Stored items

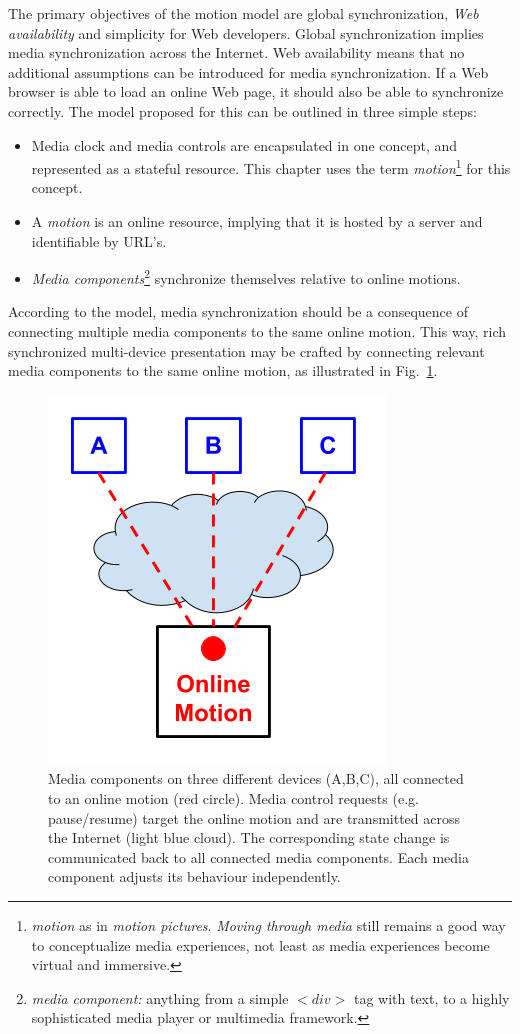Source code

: The primary objectives of the motion model are global synchronization,
\emph{Web availability} and simplicity for Web developers. Global
synchronization implies media synchronization across the Internet. Web
availability means that no additional assumptions can be introduced for media
synchronization. If a Web browser is able to load an online Web page, it
should also be able to synchronize correctly. The model proposed for this can
be outlined in three simple steps:

\begin{itemize}
\item{Media clock and media controls are encapsulated in one concept, and
represented as a stateful resource. This chapter uses the term \emph{motion}\footnote{\emph{motion} as in \emph{motion pictures}. \emph{Moving through media} still remains a good way to conceptualize media experiences, not least as media experiences become virtual and immersive.
} for this
concept.} 
\item{A \emph{motion} is an online resource, implying that it is hosted by a
server and identifiable by URL's.}
\item{\emph{Media components}\footnote{\emph{media component:} anything from a simple $<div>$ tag with text, to a highly sophisticated media player or multimedia framework.
} synchronize themselves relative to online motions.}
\end{itemize}

According to the model, media synchronization should be a consequence of
connecting multiple media components to the same online motion. This way, rich
synchronized multi-device presentation may be crafted by connecting relevant
media components to the same online motion, as illustrated in Fig.~\ref{fig:model}.

\begin{figure}[h]
\centering
\includegraphics[scale=.4]{fig/motion-model.png}
\caption{Media components on three different devices (A,B,C), all connected to an online motion
(red circle). Media control requests (e.g. pause/resume) target the online motion and are transmitted across the Internet (light blue cloud). The corresponding state change is
communicated back to all connected media components. Each media component
adjusts its behaviour independently.}
\label{fig:model}
\end{figure}

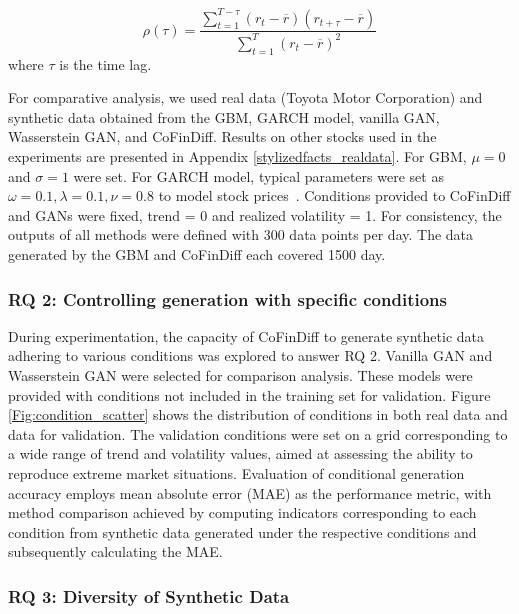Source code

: \documentclass{article}
\begin{document}
\begin{equation}
    \rho(\tau) = \frac{\sum_{t=1}^{T-\tau} (r_t - \overline{r})(r_{t+\tau} - \overline{r})}{\sum_{t=1}^{T} (r_t - \overline{r})^2}
\end{equation}
where $\tau$ is the time lag.


For comparative analysis, we used real data (Toyota Motor Corporation) and synthetic data obtained from the GBM, GARCH model, vanilla GAN, Wasserstein GAN, and CoFinDiff.
Results on other stocks used in the experiments are presented in Appendix \ref{stylizedfacts_realdata}.
For GBM, $\mu = 0$ and $\sigma = 1$ were set.
For GARCH model, typical parameters were set as $\omega=0.1, \lambda=0.1, \nu=0.8$ to model stock prices~\cite{5a87335d-68e7-3cf5-bb64-13813f1b0f7f}.
Conditions provided to CoFinDiff and GANs were fixed, trend = 0 and realized volatility = 1.
For consistency, the outputs of all methods were defined with 300 data points per day. The data generated by the GBM and CoFinDiff each covered 1500 day.


\subsubsection{RQ 2: Controlling generation with specific conditions}

During experimentation, the capacity of CoFinDiff to generate synthetic data adhering to various conditions was explored to answer RQ 2.
Vanilla GAN and Wasserstein GAN were selected for comparison analysis.
These models were provided with conditions not included in the training set for validation.
Figure \ref{Fig:condition_scatter} shows the distribution of conditions in both real data and data for validation.
The validation conditions were set on a grid corresponding to a wide range of trend and volatility values, aimed at assessing the ability to reproduce extreme market situations.
Evaluation of conditional generation accuracy employs mean absolute error (MAE) as the performance metric, with method comparison achieved by computing indicators corresponding to each condition from synthetic data generated under the respective conditions and subsequently calculating the MAE.


\subsubsection{RQ 3: Diversity of Synthetic Data}
\end{document}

Your task
Omit every picture, then write out the entries above exactly.

Reply
Source code

: The primary objectives of the motion model are global synchronization,
\emph{Web availability} and simplicity for Web developers. Global
synchronization implies media synchronization across the Internet. Web
availability means that no additional assumptions can be introduced for media
synchronization. If a Web browser is able to load an online Web page, it
should also be able to synchronize correctly. The model proposed for this can
be outlined in three simple steps:

\begin{itemize}
\item{Media clock and media controls are encapsulated in one concept, and
represented as a stateful resource. This chapter uses the term \emph{motion}\footnote{\emph{motion} as in \emph{motion pictures}. \emph{Moving through media} still remains a good way to conceptualize media experiences, not least as media experiences become virtual and immersive.
} for this
concept.} 
\item{A \emph{motion} is an online resource, implying that it is hosted by a
server and identifiable by URL's.}
\item{\emph{Media components}\footnote{\emph{media component:} anything from a simple $<div>$ tag with text, to a highly sophisticated media player or multimedia framework.
} synchronize themselves relative to online motions.}
\end{itemize}

According to the model, media synchronization should be a consequence of
connecting multiple media components to the same online motion. This way, rich
synchronized multi-device presentation may be crafted by connecting relevant
media components to the same online motion, as illustrated in Fig.~\ref{fig:model}.

\begin{figure}[h]
\centering
\includegraphics[scale=.4]{fig/motion-model.png}
\caption{Media components on three different devices (A,B,C), all connected to an online motion
(red circle). Media control requests (e.g. pause/resume) target the online motion and are transmitted across the Internet (light blue cloud). The corresponding state change is
communicated back to all connected media components. Each media component
adjusts its behaviour independently.}
\label{fig:model}
\end{figure}

Source code

: \documentclass{article}
\begin{document}
\begin{equation}
    \rho(\tau) = \frac{\sum_{t=1}^{T-\tau} (r_t - \overline{r})(r_{t+\tau} - \overline{r})}{\sum_{t=1}^{T} (r_t - \overline{r})^2}
\end{equation}
where $\tau$ is the time lag.


For comparative analysis, we used real data (Toyota Motor Corporation) and synthetic data obtained from the GBM, GARCH model, vanilla GAN, Wasserstein GAN, and CoFinDiff.
Results on other stocks used in the experiments are presented in Appendix \ref{stylizedfacts_realdata}.
For GBM, $\mu = 0$ and $\sigma = 1$ were set.
For GARCH model, typical parameters were set as $\omega=0.1, \lambda=0.1, \nu=0.8$ to model stock prices~\cite{5a87335d-68e7-3cf5-bb64-13813f1b0f7f}.
Conditions provided to CoFinDiff and GANs were fixed, trend = 0 and realized volatility = 1.
For consistency, the outputs of all methods were defined with 300 data points per day. The data generated by the GBM and CoFinDiff each covered 1500 day.


\subsubsection{RQ 2: Controlling generation with specific conditions}

During experimentation, the capacity of CoFinDiff to generate synthetic data adhering to various conditions was explored to answer RQ 2.
Vanilla GAN and Wasserstein GAN were selected for comparison analysis.
These models were provided with conditions not included in the training set for validation.
Figure \ref{Fig:condition_scatter} shows the distribution of conditions in both real data and data for validation.
The validation conditions were set on a grid corresponding to a wide range of trend and volatility values, aimed at assessing the ability to reproduce extreme market situations.
Evaluation of conditional generation accuracy employs mean absolute error (MAE) as the performance metric, with method comparison achieved by computing indicators corresponding to each condition from synthetic data generated under the respective conditions and subsequently calculating the MAE.


\subsubsection{RQ 3: Diversity of Synthetic Data}
\end{document}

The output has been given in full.